» ABOUT THIS EXERCISE: Once you reach the line containing "# ****Platform****", copy it and every line after it exactly, through the end of the data below.

» MATERIAL FOR THE TASK:
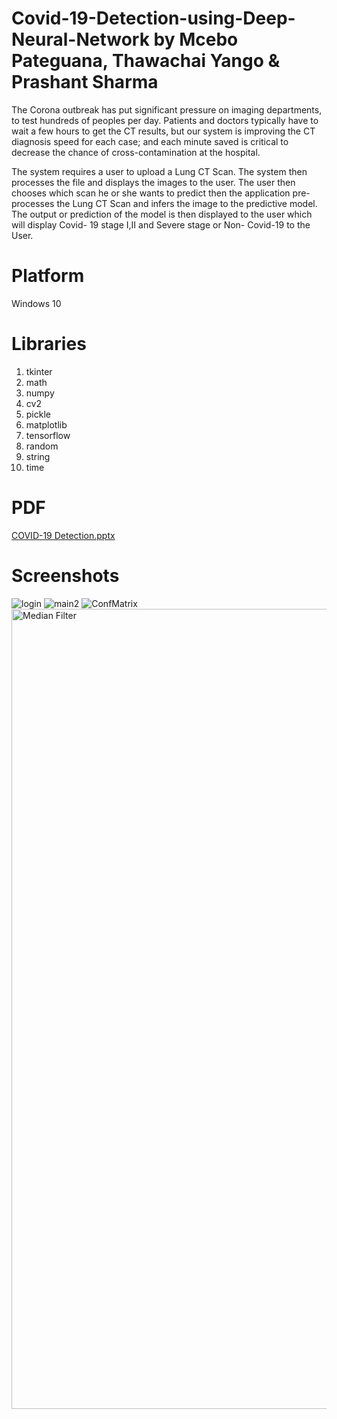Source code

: # Covid-19-Detection-using-Deep-Neural-Network by Mcebo Pateguana, Thawachai Yango & Prashant Sharma

The Corona outbreak has put significant pressure on imaging departments, to
test hundreds of peoples per day. Patients and doctors typically have to wait a
few hours to get the CT results, but our system is improving the CT diagnosis
speed for each case; and each minute saved is critical to decrease the chance of
cross-contamination at the hospital.

The system requires a user to upload a Lung CT Scan. The system then
processes the file and displays the images to the user. The user then chooses
which scan he or she wants to predict then the application pre-processes the
Lung CT Scan and infers the image to the predictive model. The output or prediction
of the model is then displayed to the user which will display Covid-
19 stage I,II and Severe stage or Non- Covid-19 to the User.

# ****Platform****

Windows 10

# **Libraries**

1. tkinter
2. math
3. numpy
4. cv2
5. pickle
6. matplotlib
7. tensorflow
8. random
9. string
10. time

# PDF

[COVID-19 Detection.pptx](https://github.com/MceboP/Covid-19-Detection-using-Deep-Neural-Network/files/7079258/COVID-19.Detection.pptx)


# Screenshots

![login](https://user-images.githubusercontent.com/69386916/131396523-62d5fa47-9a00-4785-9d87-6b59c9d3f698.jpg)
![main2](https://user-images.githubusercontent.com/69386916/131396598-cfd07f81-b5a6-4caf-82af-24a13ad0ef34.jpg)
![ConfMatrix](https://user-images.githubusercontent.com/69386916/131396694-02932131-f3be-44ff-9cfb-800b0d885905.jpg)
<img width="1280" alt="Median Filter" src="https://user-images.githubusercontent.com/69386916/131396768-ede9598d-b6e1-4b21-a181-decb6e57b9d3.png">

» EXERCISE RESPONSE:
# ****Platform****

Windows 10

# **Libraries**

1. tkinter
2. math
3. numpy
4. cv2
5. pickle
6. matplotlib
7. tensorflow
8. random
9. string
10. time

# PDF

[COVID-19 Detection.pptx](https://github.com/MceboP/Covid-19-Detection-using-Deep-Neural-Network/files/7079258/COVID-19.Detection.pptx)


# Screenshots

![login](https://user-images.githubusercontent.com/69386916/131396523-62d5fa47-9a00-4785-9d87-6b59c9d3f698.jpg)
![main2](https://user-images.githubusercontent.com/69386916/131396598-cfd07f81-b5a6-4caf-82af-24a13ad0ef34.jpg)
![ConfMatrix](https://user-images.githubusercontent.com/69386916/131396694-02932131-f3be-44ff-9cfb-800b0d885905.jpg)
<img width="1280" alt="Median Filter" src="https://user-images.githubusercontent.com/69386916/131396768-ede9598d-b6e1-4b21-a181-decb6e57b9d3.png">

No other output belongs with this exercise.